• [Brief]: The reply should consist of one number, the count of lines below in which the word "stránok" appears.

[Input for this task]

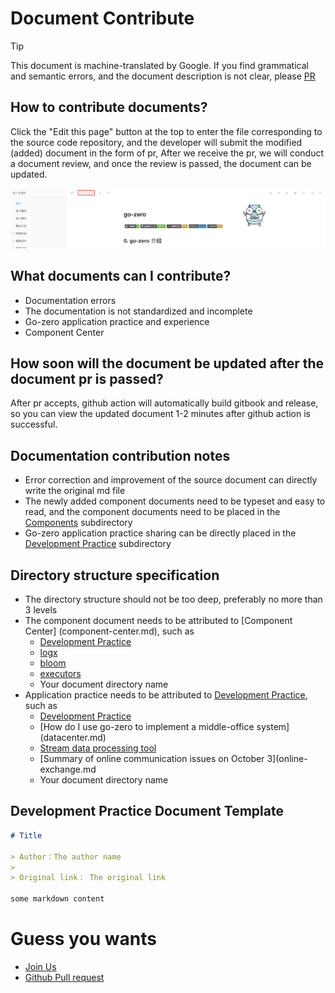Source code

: # Document Contribute
> [!TIP]
> This document is machine-translated by Google. If you find grammatical and semantic errors, and the document description is not clear, please [PR](doc-contibute.md)

## How to contribute documents?
Click the "Edit this page" button at the top to enter the file corresponding to the source code repository, and the developer will submit the modified (added) document in the form of pr,
After we receive the pr, we will conduct a document review, and once the review is passed, the document can be updated.

![doc-edit](./resource/doc-edit.png)

## What documents can I contribute?
* Documentation errors
* The documentation is not standardized and incomplete
* Go-zero application practice and experience
* Component Center

## How soon will the document be updated after the document pr is passed?
After pr accepts, github action will automatically build gitbook and release, so you can view the updated document 1-2 minutes after github action is successful.

## Documentation contribution notes
* Error correction and improvement of the source document can directly write the original md file
* The newly added component documents need to be typeset and easy to read, and the component documents need to be placed in the [Components](extended-reading.md) subdirectory
* Go-zero application practice sharing can be directly placed in the [Development Practice](practise.md) subdirectory

## Directory structure specification
* The directory structure should not be too deep, preferably no more than 3 levels
* The component document needs to be attributed to [Component Center] (component-center.md), such as
   * [Development Practice](practise.md)
   * [logx](logx.md)
   * [bloom](bloom.md)
   * [executors](executors.md)
   * Your document directory name
* Application practice needs to be attributed to [Development Practice](practise.md), such as
   * [Development Practice](practise.md)
   * [How do I use go-zero to implement a middle-office system] (datacenter.md)
   * [Stream data processing tool](stream.md)
   * [Summary of online communication issues on October 3](online-exchange.md
   * Your document directory name

## Development Practice Document Template
  ```markdown
  # Title
  
  > Author：The author name
  >
  > Original link： The original link
  
  some markdown content
  ```

# Guess you wants
* [Join Us](join-us.md)
* [Github Pull request](https://docs.github.com/en/github/collaborating-with-issues-and-pull-requests/proposing-changes-to-your-work-with-pull-requests)

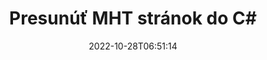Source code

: ---
############################# Static ############################
layout: "auto-gen-merger"
date: 2022-10-28T06:51:14
draft: false
otherformats: mhtml odp ods odt one otp ott pdf pps ppsx ppt pptx rtf tex vdx vsdm

############################# Head ############################
head_title: "Presunúť MHT stránok v C#"
head_description: "Presuňte stránky v rámci dokumentu MHT v C# na ľubovoľnú pozíciu pomocou rozhrania API na zlúčenie dokumentov."

############################# Header ############################
title: "Presunúť MHT stránok do C#"
description: "Presuňte MHT stránky pomocou niekoľkých riadkov kódu .NET."
bg_image: "https://cms.admin.containerize.com/templates/aspose/App_Themes/V3/images/bg/header1.png"
bg_overlay: false
button:
    enable: true
    icon: "fas fa-arrow-down"
    label: "Stiahnite si bezplatnú skúšobnú verziu"
    link: "https://downloads.groupdocs.com/merger/net"

############################# SubMenu ############################
submenu:
    enable: true

    left:
        img_alt: "GroupDocs.Merger for .NET"
        image: "https://cms.admin.containerize.com/templates/groupdocs/images/product-logos/90x90-noborder/groupdocs-merger-net.png"
        product: "GroupDocs.Merger"
        platform: ".NET"

    middle:
        button:

            # button loop
            - link: "https://apireference.groupdocs.com/merger/net"
              text: "Referencia API"

            # button loop
            - link: "https://github.com/groupdocs-merger"
              text: "Príklady kódov"

            # button loop
            - link: "https://products.groupdocs.app/merger/family"
              text: "Živé ukážky"

            # button loop
            - link: "https://purchase.groupdocs.com/pricing/merger/net"
              text: "Stanovenie cien"

    right:
        link_download: "https://downloads.groupdocs.com/merger"
        link_learn: "https://docs.groupdocs.com/merger/net"
        link_buy: "https://purchase.groupdocs.com"

############################# About ############################
about:
    enable: true
    title: "O GroupDocs.Merger for .NET API"
    content: |
        [GroupDocs.Merger for .NET](/sk/merger/net/) ponúka jednoduché riešenie na bezpečné zlúčenie a rozdelenie medzi širokou škálou formátov dokumentov vrátane PDF, Microsoft Office (Word, Excel, PowerPoint , OneNote), OpenDocument, HTML, obrázky a mnoho ďalších v aplikáciách .NET. Pridaním iba niekoľkých riadkov kódu vykonajte niekoľko operácií s dokumentom, ako je presunutie, odstránenie, otočenie, výmena, extrahovanie alebo zmena orientácie strán v dokumentoch. Rozhranie API na zlučovanie dokumentov tiež podporuje zobrazenie náhľadu stránok dokumentu ako obrázka na analýzu štruktúry dokumentu, formátovania a obsahu na stránke.
        
        GroupDocs.Merger API je správnou voľbou pre podnikové riešenia, ktoré vyžadujú funkcie na presúvanie stránok súborov. Tieto rozhrania API sú dobre podporované na všetkých hlavných operačných systémoch a platformách vrátane .NET Framework, .NET Standard, .NET Core, Mono.

############################# Steps ############################
steps:
    enable: true
    title_left: "Presunúť MHT strán súboru v .NET"
    content_left: |
        [GroupDocs.Merger for .NET](/sk/merger/net/) uľahčuje vývojárom C# presúvať stránky v rámci súboru MHT implementáciou niekoľkých jednoduchých krokov .
        
        * Inicializujte **MoveOptions** a zadajte aktuálne a nové čísla strán.
        * Vytvorte novú inštanciu **Merger** a zadajte cestu zdrojového dokumentu ako parameter konštruktora.
        * Zavolajte na **MovePage** a odovzdajte objekt **MoveOptions**.
        * Zavolajte na **Save** a zadajte cestu k súboru na uloženie výsledného dokumentu.

    title_right: "Požiadavky na systém"
    content_right: |
        Rozhrania API GroupDocs.Merger for .NET sú podporované na všetkých hlavných platformách a operačných systémoch. Pred spustením nižšie uvedeného kódu sa uistite, že máte vo svojom systéme nainštalované nasledujúce predpoklady.

        * Operačné systémy: Microsoft Windows, Linux, MacOS
        * Vývojové prostredia: Visual Studio, Xamarin, MonoDevelop
        * Rámce: .NET Framework, .NET Standard, .NET Core, Mono
        * Stiahnite si najnovšiu verziu GroupDocs.Merger for .NET z [NuGet](https://www.nuget.org/packages/groupdocs.merger)
         
    code: |
     {{% merger/additional-styles %}}
     {{< merger/code-merger title="Ako presunúť stránky súboru MHT pomocou vzorového kódu C#">}}

        ```csharp    
        // Presuňte stránky súboru MHT pomocou rozhrania GroupDocs.Merger API
        int pageNumber = 6;
        int newPageNumber = 1;

        // Inicializujte triedu MoveOptions, aby ste určili aktuálne a nové čísla strán
        MoveOptions moveOptions = new MoveOptions(pageNumber, newPageNumber);

        // Okamžité zlúčenie so vstupným dokumentom MHT
        using (Merger merger = new Merger("input.mht"))
          {
            // Zavolajte metódu MovePage a odovzdajte jej objekt MoveOptions
            merger.MovePage(moveOptions);
    
            // Zavolajte metódu Uložiť a zadajte požadovanú cestu k súboru na uloženie výstupného dokumentu
            merger.Save("output.mht");
          }
        ```
     {{< /merger/code-merger >}}

############################# Demos ############################
demos:
    enable: true
    title: "Živé ukážky – Presuňte MHT stránok online"
    content: |
       Presuňte stránky súboru MHT hneď teraz na webovej lokalite [GroupDocs.Merger Live Demos](https://products.groupdocs.app/splitter/move-pages/mht).
       Živá ukážka má nasledujúce výhody.
        
############################# About Formats ############################
about_formats:
    enable: true

############################# More Formats ############################
more_formats:
    enable: true
    title: "Presunúť strany iných formátov dokumentov"
    content: |
        API na zlúčenie a rozdelenie dokumentov .NET pre formáty súborov a obrázky. Presuňte niektoré z populárnych formátov súborov, ako je uvedené nižšie.

############################# Back to top ###############################
back_to_top:
    enable: true
---
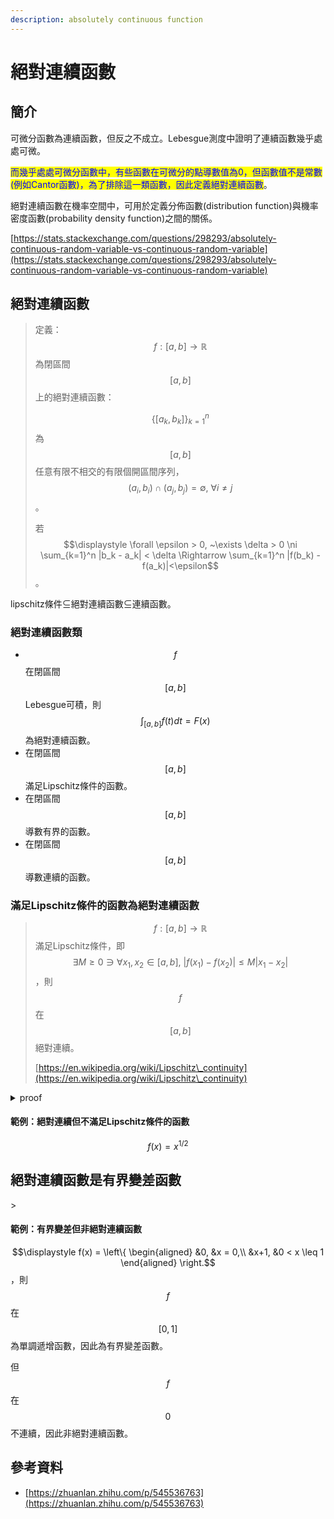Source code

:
 ```yaml
---
description: absolutely continuous function
---
```


# 絕對連續函數

## 簡介

可微分函數為連續函數，但反之不成立。Lebesgue測度中證明了連續函數幾乎處處可微。

<mark style="color:blue;">而幾乎處處可微分函數中，有些函數在可微分的點導數值為0，但函數值不是常數(例如Cantor函數)，為了排除這一類函數，因此定義絕對連續函數</mark>。

絕對連續函數在機率空間中，可用於定義分佈函數(distribution function)與機率密度函數(probability density function)之間的關係。

[https://stats.stackexchange.com/questions/298293/absolutely-continuous-random-variable-vs-continuous-random-variable](https://stats.stackexchange.com/questions/298293/absolutely-continuous-random-variable-vs-continuous-random-variable)

## 絕對連續函數

> 定義：$$f: [a,b] \rightarrow \mathbb{R}$$為閉區間$$[a,b]$$上的絕對連續函數：
>
> $$\{[a_k, b_k]\}_{k=1}^n$$為$$[a,b]$$任意有限不相交的有限個開區間序列，$$(a_i, b_i) \cap (a_j, b_j )=\emptyset, ~\forall i \neq j$$。
>
> 若$$\displaystyle \forall \epsilon > 0, ~\exists \delta > 0 \ni \sum_{k=1}^n |b_k - a_k| < \delta \Rightarrow \sum_{k=1}^n |f(b_k) - f(a_k)|<\epsilon$$。

lipschitz條件⊆絕對連續函數⊆連續函數。

### 絕對連續函數類

* $$f$$在閉區間$$[a,b]$$ Lebesgue可積，則$$\displaystyle \int_{[a,b]} f(t)dt= F(x)$$為絕對連續函數。
* 在閉區間$$[a,b]$$滿足Lipschitz條件的函數。
* 在閉區間$$[a,b]$$導數有界的函數。
* 在閉區間$$[a,b]$$導數連續的函數。

### 滿足Lipschitz條件的函數為絕對連續函數

> $$f: [a,b] \rightarrow \mathbb{R}$$滿足Lipschitz條件，即$$\exists M \geq 0 \ni \forall x_1, x_2 \in [a,b], ~ |f(x_1) - f(x_2)| \leq M |x_1 - x_2|$$，則$$f$$在$$[a,b]$$絕對連續。
>
> [https://en.wikipedia.org/wiki/Lipschitz\_continuity](https://en.wikipedia.org/wiki/Lipschitz\_continuity)

<details>

<summary>proof</summary>

取$$[a,b]$$中任意有限個不相交的開區間$$(a_i, b_i), ~i=1,2,\dots, n$$。

由Lipschitz條件得$$\exists m_i \geq 0 \ni |f(a_i) - f(b_i)| \leq m_i|a_i - b_i|, ~ i=1,2,\dots, n$$

因此$$\forall \epsilon > 0$$ 取$$\delta = \frac{\epsilon}{\max(m_1, \dots, m_n)}$$，只要$$\sum_{i=1}^n |a_i -b_i| < \delta$$，

可得$$\sum_{i=1}^n |f(a_i - f(b_i)| \leq sum_{i=1}^m  |a_i - b_i| \leq \max(m_1, \dots ,m_n) \cdot \delta \leq \epsilon$$&#x20;

(QED)

</details>

#### 範例：絕對連續但不滿足Lipschitz條件的函數

$$f(x) = x^{1/2}$$

## 絕對連續函數是有界變差函數

\>

#### 範例：有界變差但非絕對連續函數

$$\displaystyle f(x) = \left\{ \begin{aligned} &0, &x = 0,\\ &x+1, &0 < x \leq 1 \end{aligned}  \right.$$，則$$f$$在$$[0,1]$$為單調遞增函數，因此為有界變差函數。

但$$f$$在$$0$$不連續，因此非絕對連續函數。

## 參考資料

* [https://zhuanlan.zhihu.com/p/545536763](https://zhuanlan.zhihu.com/p/545536763)
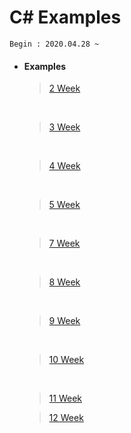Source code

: # C# Examples

```
Begin : 2020.04.28 ~
```

+ #### Examples

  > [2 Week](https://github.com/narinn-star/C_sharp/tree/master/2%20Week)	

  ​	

  > [3 Week](https://github.com/narinn-star/C_sharp/tree/master/3%20Week)

  ​	

  > [4 Week](https://github.com/narinn-star/C_sharp/tree/master/4%20Week)

  ​	

  > [5 Week](https://github.com/narinn-star/C_sharp/tree/master/5%20Week)
  
  ​	
  
  > [7 Week](https://github.com/narinn-star/C_sharp/tree/master/7%20Week)
  
  ​	
  
  > [8 Week](https://github.com/narinn-star/C_sharp/tree/master/8%20Week/20203179%20%EC%9D%B4%EB%82%98%EB%A6%B0_%EC%98%88%EC%A0%9C)
  
  ​	
  
  >[9 Week](https://github.com/narinn-star/C_sharp/tree/master/9%20Week)
  
  ​	
  
  > [10 Week](https://github.com/narinn-star/C_sharp/tree/master/10%20Week)
  
  ​	
  
  > [11 Week](https://github.com/narinn-star/C_sharp/tree/master/11%20Week)
  
  
  
  >[12 Week](https://github.com/narinn-star/C_sharp/tree/master/12%20Week)

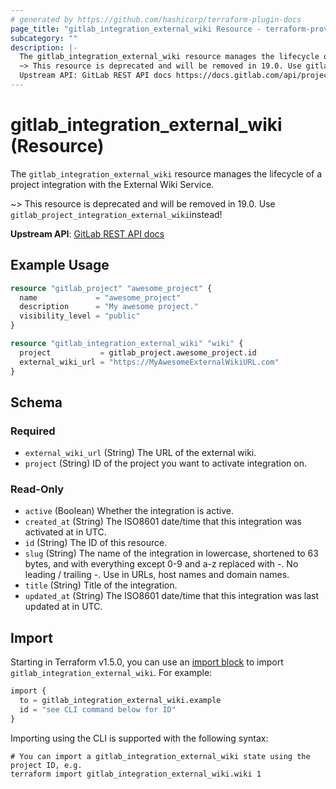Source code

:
 ```yaml
---
# generated by https://github.com/hashicorp/terraform-plugin-docs
page_title: "gitlab_integration_external_wiki Resource - terraform-provider-gitlab"
subcategory: ""
description: |-
  The gitlab_integration_external_wiki resource manages the lifecycle of a project integration with the External Wiki Service.
  ~> This resource is deprecated and will be removed in 19.0. Use gitlab_project_integration_external_wikiinstead!
  Upstream API: GitLab REST API docs https://docs.gitlab.com/api/project_integrations/#external-wiki
---
```


# gitlab_integration_external_wiki (Resource)

The `gitlab_integration_external_wiki` resource manages the lifecycle of a project integration with the External Wiki Service.

~> This resource is deprecated and will be removed in 19.0. Use `gitlab_project_integration_external_wiki`instead!

**Upstream API**: [GitLab REST API docs](https://docs.gitlab.com/api/project_integrations/#external-wiki)

## Example Usage

```terraform
resource "gitlab_project" "awesome_project" {
  name             = "awesome_project"
  description      = "My awesome project."
  visibility_level = "public"
}

resource "gitlab_integration_external_wiki" "wiki" {
  project           = gitlab_project.awesome_project.id
  external_wiki_url = "https://MyAwesomeExternalWikiURL.com"
}
```

<!-- schema generated by tfplugindocs -->
## Schema

### Required

- `external_wiki_url` (String) The URL of the external wiki.
- `project` (String) ID of the project you want to activate integration on.

### Read-Only

- `active` (Boolean) Whether the integration is active.
- `created_at` (String) The ISO8601 date/time that this integration was activated at in UTC.
- `id` (String) The ID of this resource.
- `slug` (String) The name of the integration in lowercase, shortened to 63 bytes, and with everything except 0-9 and a-z replaced with -. No leading / trailing -. Use in URLs, host names and domain names.
- `title` (String) Title of the integration.
- `updated_at` (String) The ISO8601 date/time that this integration was last updated at in UTC.

## Import

Starting in Terraform v1.5.0, you can use an [import block](https://developer.hashicorp.com/terraform/language/import) to import `gitlab_integration_external_wiki`. For example:

```terraform
import {
  to = gitlab_integration_external_wiki.example
  id = "see CLI command below for ID"
}
```

Importing using the CLI is supported with the following syntax:

```shell
# You can import a gitlab_integration_external_wiki state using the project ID, e.g.
terraform import gitlab_integration_external_wiki.wiki 1
```
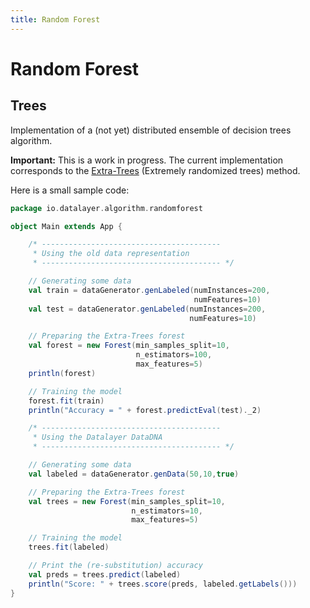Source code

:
 ```yaml
---
title: Random Forest
---
```


# Random Forest

## Trees

Implementation of a (not yet) distributed ensemble of decision trees algorithm.

**Important:** This is a work in progress. The current implementation corresponds to the [Extra-Trees](http://www.montefiore.ulg.ac.be/~ernst/uploads/news/id63/extremely-randomized-trees.pdf) (Extremely randomized trees) method.

Here is a small sample code:

```scala
package io.datalayer.algorithm.randomforest

object Main extends App {

    /* ----------------------------------------
     * Using the old data representation
     * ---------------------------------------- */

    // Generating some data
    val train = dataGenerator.genLabeled(numInstances=200,  
                                         numFeatures=10)
    val test = dataGenerator.genLabeled(numInstances=200, 
                                        numFeatures=10)

    // Preparing the Extra-Trees forest
    val forest = new Forest(min_samples_split=10,
                            n_estimators=100, 
                            max_features=5)
    println(forest)

    // Training the model
    forest.fit(train)
    println("Accuracy = " + forest.predictEval(test)._2)

    /* ----------------------------------------
     * Using the Datalayer DataDNA
     * ---------------------------------------- */

    // Generating some data
    val labeled = dataGenerator.genData(50,10,true)

    // Preparing the Extra-Trees forest
    val trees = new Forest(min_samples_split=10,
                           n_estimators=10,
                           max_features=5)

    // Training the model
    trees.fit(labeled)

    // Print the (re-substitution) accuracy
    val preds = trees.predict(labeled)
    println("Score: " + trees.score(preds, labeled.getLabels()))
}
```
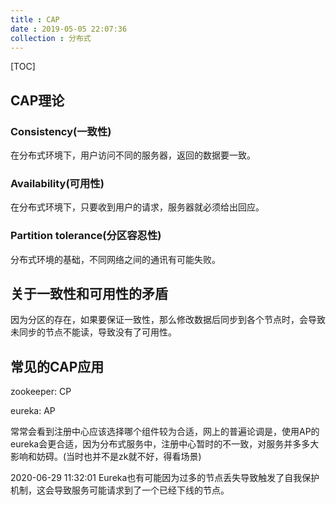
 ```yaml
---
title : CAP
date : 2019-05-05 22:07:36
collection : 分布式
---
```


[TOC]

## CAP理论

### Consistency(一致性)

在分布式环境下，用户访问不同的服务器，返回的数据要一致。

### Availability(可用性)

在分布式环境下，只要收到用户的请求，服务器就必须给出回应。

### Partition tolerance(分区容忍性)

分布式环境的基础，不同网络之间的通讯有可能失败。

## 关于一致性和可用性的矛盾

因为分区的存在，如果要保证一致性，那么修改数据后同步到各个节点时，会导致未同步的节点不能读，导致没有了可用性。

## 常见的CAP应用

zookeeper: CP

eureka: AP

常常会看到注册中心应该选择哪个组件较为合适，网上的普遍论调是，使用AP的eureka会更合适，因为分布式服务中，注册中心暂时的不一致，对服务并多多大影响和妨碍。(当时也并不是zk就不好，得看场景)

2020-06-29 11:32:01 Eureka也有可能因为过多的节点丢失导致触发了自我保护机制，这会导致服务可能请求到了一个已经下线的节点。

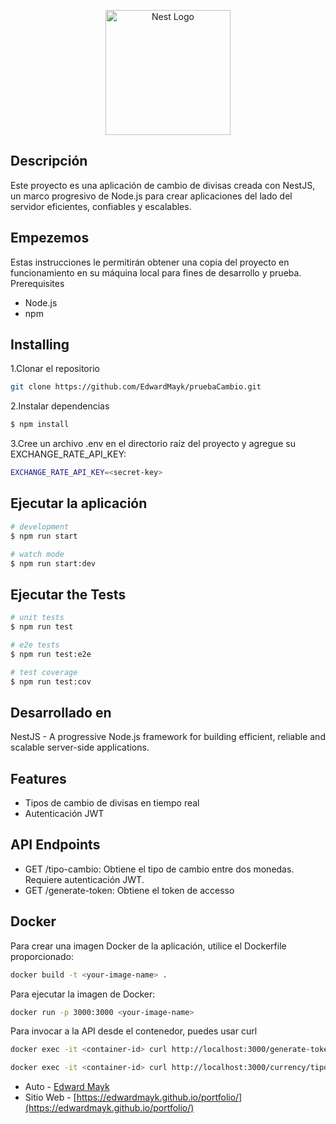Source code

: <p align="center">
  <a href="http://nestjs.com/" target="blank"><img src="https://nestjs.com/img/logo-small.svg" width="200" alt="Nest Logo" /></a>
</p>

[circleci-image]: https://img.shields.io/circleci/build/github/nestjs/nest/master?token=abc123def456
[circleci-url]: https://circleci.com/gh/nestjs/nest


## Descripción

Este proyecto es una aplicación de cambio de divisas creada con NestJS, un marco progresivo de Node.js para crear aplicaciones del lado del servidor eficientes, confiables y escalables.

## Empezemos
Estas instrucciones le permitirán obtener una copia del proyecto en funcionamiento en su máquina local para fines de desarrollo y prueba.
Prerequisites

- Node.js
- npm
## Installing
1.Clonar el repositorio
```bash
git clone https://github.com/EdwardMayk/pruebaCambio.git
```
2.Instalar dependencias
```bash
$ npm install
```
3.Cree un archivo .env en el directorio raíz del proyecto y agregue su EXCHANGE_RATE_API_KEY:
```bash
EXCHANGE_RATE_API_KEY=<secret-key>
```

## Ejecutar la aplicación

```bash
# development
$ npm run start

# watch mode
$ npm run start:dev
```

## Ejecutar the Tests

```bash
# unit tests
$ npm run test

# e2e tests
$ npm run test:e2e

# test coverage
$ npm run test:cov
```

## Desarrollado en

NestJS - A progressive Node.js framework for building efficient, reliable and scalable server-side applications.

## Features
- Tipos de cambio de divisas en tiempo real
- Autenticación JWT

## API Endpoints
- GET /tipo-cambio: Obtiene el tipo de cambio entre dos monedas. Requiere autenticación JWT.
- GET /generate-token: Obtiene el token de accesso

## Docker
Para crear una imagen Docker de la aplicación, utilice el Dockerfile proporcionado:
```bash
docker build -t <your-image-name> .
```

Para ejecutar la imagen de Docker:
```bash
docker run -p 3000:3000 <your-image-name>
```

Para invocar a la API desde el contenedor, puedes usar curl
```bash
docker exec -it <container-id> curl http://localhost:3000/generate-token

docker exec -it <container-id> curl http://localhost:3000/currency/tipo-cambio?monto='MONTOINGRESADO123'&monedaOrigen=USD&monedaDestino=EUR
```

- Auto - [Edward Mayk](https://www.linkedin.com/in/edmayk/)
- Sitio Web - [https://edwardmayk.github.io/portfolio/](https://edwardmayk.github.io/portfolio/)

[/Input for this task]

• [Finished task]: 5